Ce que vous voyez sur ces écrans, c’est le futur des ventes aux enchères !», s’exclamait Oliver Barker, le président de Sotheby’s Europe, à l’ouverture de la vente on line «de Rembrandt à Richter», suivie par 150 000 personnes à travers le monde en juillet dernier. Il est permis de douter. De même que le théâtre ou l’opéra ne sauraient se réduire à des événements connectés, la vente aux enchères ne peut sans dommage abandonner la part de féerie qui la distingue du commerce. Il nous faudrait un Pierre Bourdieu pour commenter les «distinctions», culturelles et symboliques, entre l’atmosphère feutrée d’une galerie classique, la magie quotidienne de Drouot, la fébrilité d’une foire d’art contemporain, le bric-à-brac du déballage d’une ferme, une vente à l’encan de bestiaux au Texas et le show mondain d’une dispersion de prestige à Manhattan. Même avec le handicap des contingences du moment, rien ne remplace la découverte de l’objet de désir, l’attente de son entrée en scène, l’excitation de la criée suivie par la jubilation ou la déconvenue momentanée. N’en déplaise aux oracles des multinationales, le monde de l’art vit de spectacle. La «déception» exprimée par le président de la Biennale après sa vente on line avec Christie’s, conclue sur 77 % d’invendus, vient encore de le confirmer. Le marché de l’art pourrait-il se passer de cette théâtralité, pratiquée depuis l’Antiquité ? À ce stade, ce n’est pas ce que disent les chiffres qui sont si chers à ces managers. Atteignant 285 M$, les ventes en ligne de Sotheby’s ont certes plus que quintuplé dans les sept premiers mois de l’année et il est encore difficile de mesurer les espoirs qui peuvent naître de la distribution des articles de luxe.

La progression des ventes virtuelles et des cessions privées risque de faire passer une bonne partie de l’activité dans la pénombre.

Mais cette progression, même ajoutée à celle des cessions privées (575 M$), ne compense que très partiellement la chute de revenu des séances classiques, qui ont dégringolé de 42 % sur la même période pour finir à 1,6 Md$. Sans les paillettes et le sens de l’opportunité qu’offre une vacation dans une salle comble, «ce contexte n’est pas très attractif pour les collectionneurs qui voudraient se séparer de leurs œuvres les plus précieuses», fait observer Scott Reyburn, collaborateur du New York Times, dans une tribune publiée par The Art Newspaper. «Le monde de l’art est fondé sur l’événementiel, il lui faudrait inventer de nouveaux procédés s’il ne veut pas devenir un marché de l’occasion», résume Anders Petterson, le créateur du cabinet d’études ArtTactic.
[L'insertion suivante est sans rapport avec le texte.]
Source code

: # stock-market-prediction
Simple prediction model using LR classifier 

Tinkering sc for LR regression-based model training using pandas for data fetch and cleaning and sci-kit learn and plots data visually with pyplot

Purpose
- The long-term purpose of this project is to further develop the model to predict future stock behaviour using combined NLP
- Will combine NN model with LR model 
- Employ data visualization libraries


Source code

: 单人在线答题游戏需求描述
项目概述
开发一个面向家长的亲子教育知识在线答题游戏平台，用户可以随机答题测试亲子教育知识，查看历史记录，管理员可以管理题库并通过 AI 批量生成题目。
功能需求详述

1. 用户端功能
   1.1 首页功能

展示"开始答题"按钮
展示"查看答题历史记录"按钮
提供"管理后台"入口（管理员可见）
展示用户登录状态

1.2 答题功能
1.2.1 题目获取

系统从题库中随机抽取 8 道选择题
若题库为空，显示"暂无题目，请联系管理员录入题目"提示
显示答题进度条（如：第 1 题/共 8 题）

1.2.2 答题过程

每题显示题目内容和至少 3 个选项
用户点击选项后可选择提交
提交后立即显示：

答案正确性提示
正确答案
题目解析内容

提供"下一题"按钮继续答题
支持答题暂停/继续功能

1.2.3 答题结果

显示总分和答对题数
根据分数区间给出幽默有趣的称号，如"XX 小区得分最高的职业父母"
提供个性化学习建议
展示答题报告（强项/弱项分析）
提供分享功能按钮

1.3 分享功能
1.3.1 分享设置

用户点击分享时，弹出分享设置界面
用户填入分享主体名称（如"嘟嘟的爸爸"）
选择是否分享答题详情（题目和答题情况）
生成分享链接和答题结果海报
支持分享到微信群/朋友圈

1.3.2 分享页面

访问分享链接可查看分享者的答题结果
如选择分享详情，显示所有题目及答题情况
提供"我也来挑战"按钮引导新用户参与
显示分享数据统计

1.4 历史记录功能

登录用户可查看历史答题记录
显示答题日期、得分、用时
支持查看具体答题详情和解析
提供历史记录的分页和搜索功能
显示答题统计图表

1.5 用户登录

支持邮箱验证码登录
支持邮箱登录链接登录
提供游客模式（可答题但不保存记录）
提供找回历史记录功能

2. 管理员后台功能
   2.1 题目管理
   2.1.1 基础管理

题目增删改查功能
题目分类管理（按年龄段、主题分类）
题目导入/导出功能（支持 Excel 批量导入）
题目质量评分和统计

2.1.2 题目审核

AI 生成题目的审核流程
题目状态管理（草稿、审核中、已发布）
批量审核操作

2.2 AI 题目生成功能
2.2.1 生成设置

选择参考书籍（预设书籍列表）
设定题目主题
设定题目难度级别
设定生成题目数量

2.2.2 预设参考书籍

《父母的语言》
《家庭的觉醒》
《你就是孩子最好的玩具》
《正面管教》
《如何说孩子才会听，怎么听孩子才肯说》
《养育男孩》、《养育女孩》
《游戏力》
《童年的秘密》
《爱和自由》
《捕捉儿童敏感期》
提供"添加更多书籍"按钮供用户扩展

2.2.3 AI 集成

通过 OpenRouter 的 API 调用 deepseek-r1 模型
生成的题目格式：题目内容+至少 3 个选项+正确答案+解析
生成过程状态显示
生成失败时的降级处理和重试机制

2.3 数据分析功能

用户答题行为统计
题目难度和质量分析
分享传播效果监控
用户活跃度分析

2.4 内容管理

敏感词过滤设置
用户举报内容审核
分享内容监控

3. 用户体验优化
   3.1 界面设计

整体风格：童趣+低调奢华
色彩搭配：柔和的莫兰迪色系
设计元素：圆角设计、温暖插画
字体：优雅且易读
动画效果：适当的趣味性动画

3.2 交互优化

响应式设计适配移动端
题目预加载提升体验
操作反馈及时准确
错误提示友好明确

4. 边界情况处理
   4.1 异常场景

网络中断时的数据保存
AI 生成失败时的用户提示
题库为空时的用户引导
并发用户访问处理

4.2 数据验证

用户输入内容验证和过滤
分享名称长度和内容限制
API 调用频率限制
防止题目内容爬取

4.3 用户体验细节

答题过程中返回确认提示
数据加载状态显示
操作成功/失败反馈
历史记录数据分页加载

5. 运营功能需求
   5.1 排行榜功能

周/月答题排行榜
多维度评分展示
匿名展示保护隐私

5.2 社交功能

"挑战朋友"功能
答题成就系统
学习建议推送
Aussi n’y a-t-il rien de plus naturel que la défiance qu’inspirent les ventes sur Internet. Il faudrait que les maisons de ventes fassent un sérieux effort dans la rédaction de leurs condition reports pour conforter leur clientèle. Dans certains cas, les organisateurs envoient une conférence vidéo de l’expert pour tout document attestant de l’état du bien proposé. La rumeur qu’un des tableaux les plus importants vendus cette année était au tiers repeint – «détail» qui n’apparaissait pas dans le catalogue en ligne – ne peut les rassurer. La progression des ventes virtuelles et des cessions privées risque ainsi de faire passer une bonne partie de l’activité des grandes maisons dans la pénombre. Des détournements d’un Premier ministre malaisien aux manœuvres des proches de Poutine, le manque de régulation de ce secteur a déjà entraîné une cascade de scandales de blanchiment. Profiter de cette période pour gagner de l’argent à courte vue sans scrupule finirait par saper la confiance qui devrait être le moteur du marché au moment de sa reprise.